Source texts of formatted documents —

+++

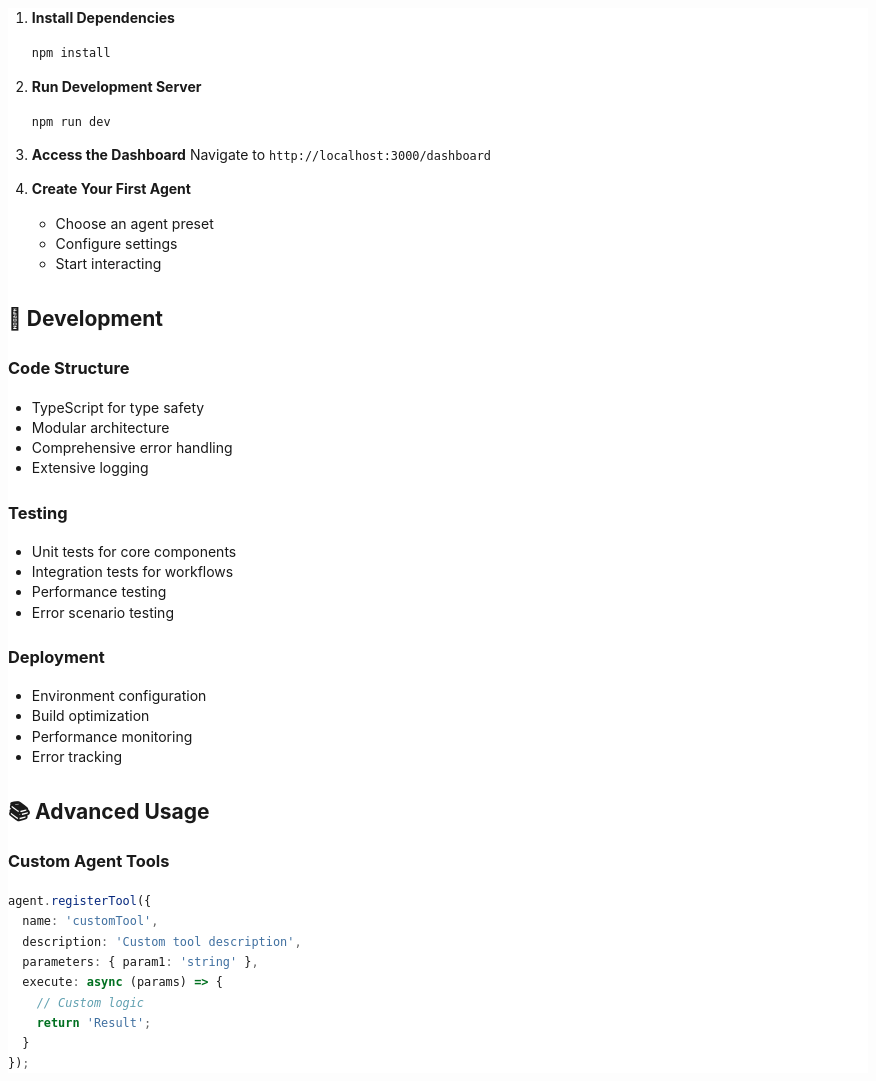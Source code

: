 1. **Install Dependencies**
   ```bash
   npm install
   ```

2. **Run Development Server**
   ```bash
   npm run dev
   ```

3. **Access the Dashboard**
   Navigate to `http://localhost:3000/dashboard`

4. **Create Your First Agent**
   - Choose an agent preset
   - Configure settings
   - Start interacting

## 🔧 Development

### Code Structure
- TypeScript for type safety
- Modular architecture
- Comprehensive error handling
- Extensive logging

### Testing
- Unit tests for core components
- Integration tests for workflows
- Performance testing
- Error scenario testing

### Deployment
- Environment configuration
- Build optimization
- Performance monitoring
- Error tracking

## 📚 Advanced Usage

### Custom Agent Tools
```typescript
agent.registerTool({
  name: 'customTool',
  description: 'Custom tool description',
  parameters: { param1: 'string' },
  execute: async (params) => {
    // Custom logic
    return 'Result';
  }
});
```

+++

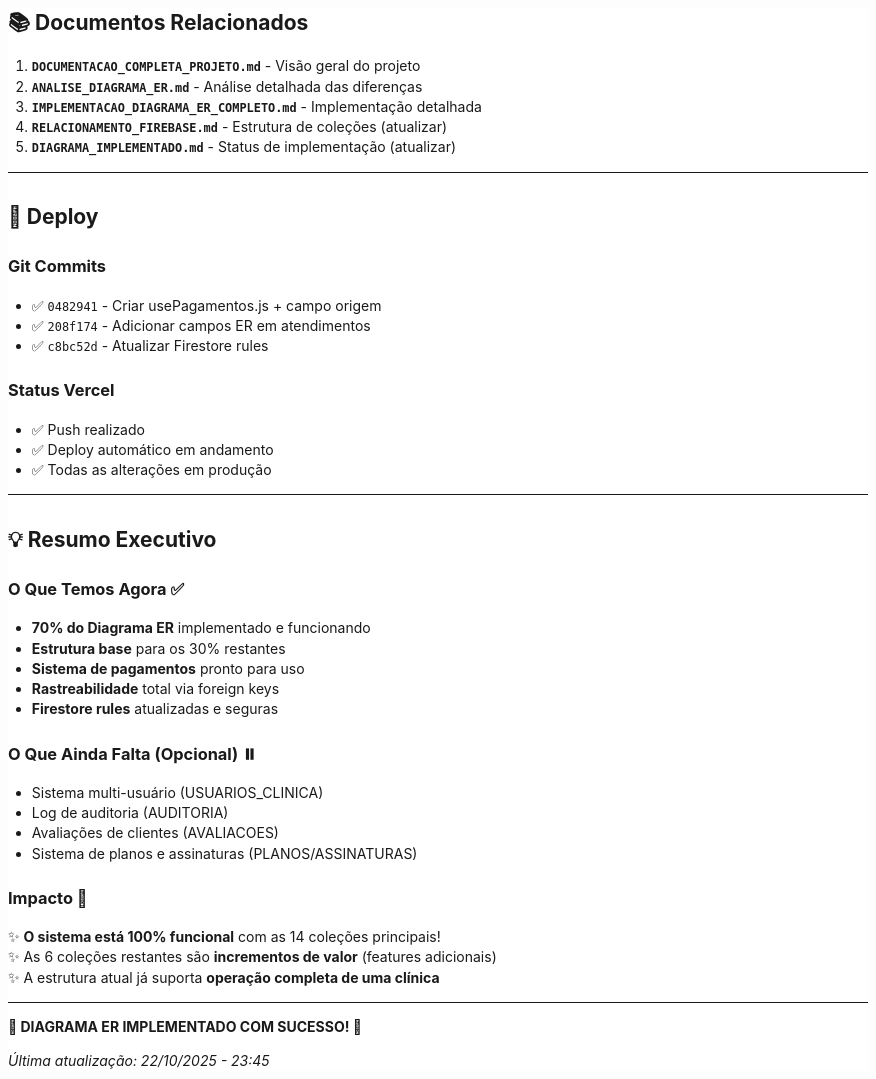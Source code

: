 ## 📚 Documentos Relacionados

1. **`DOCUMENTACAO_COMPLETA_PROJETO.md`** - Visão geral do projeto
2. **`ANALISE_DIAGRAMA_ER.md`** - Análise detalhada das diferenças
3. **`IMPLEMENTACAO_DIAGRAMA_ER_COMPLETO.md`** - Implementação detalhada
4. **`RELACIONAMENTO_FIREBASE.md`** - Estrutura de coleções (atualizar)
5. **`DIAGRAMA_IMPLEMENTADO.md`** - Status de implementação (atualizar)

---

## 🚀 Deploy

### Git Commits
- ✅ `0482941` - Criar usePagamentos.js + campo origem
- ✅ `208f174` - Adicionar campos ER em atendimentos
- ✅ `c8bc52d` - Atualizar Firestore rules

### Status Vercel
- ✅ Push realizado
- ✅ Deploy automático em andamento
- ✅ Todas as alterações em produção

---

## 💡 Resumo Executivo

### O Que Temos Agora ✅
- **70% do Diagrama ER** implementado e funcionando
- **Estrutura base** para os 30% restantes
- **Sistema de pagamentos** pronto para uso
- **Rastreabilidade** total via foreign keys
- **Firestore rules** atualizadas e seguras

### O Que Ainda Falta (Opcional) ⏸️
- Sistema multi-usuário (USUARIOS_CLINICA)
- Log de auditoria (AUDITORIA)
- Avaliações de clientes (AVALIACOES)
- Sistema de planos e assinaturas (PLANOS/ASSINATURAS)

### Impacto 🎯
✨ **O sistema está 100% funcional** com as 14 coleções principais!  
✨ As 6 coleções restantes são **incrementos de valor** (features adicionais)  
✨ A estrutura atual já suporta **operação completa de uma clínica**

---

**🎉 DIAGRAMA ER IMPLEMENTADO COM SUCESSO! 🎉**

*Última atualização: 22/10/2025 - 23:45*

+++

PROBLEM TO WORK ON —
Return every line of the entries above that the string "rules" appears in.

WRITTEN SOLUTION —
- ✅ `c8bc52d` - Atualizar Firestore rules
- **Firestore rules** atualizadas e seguras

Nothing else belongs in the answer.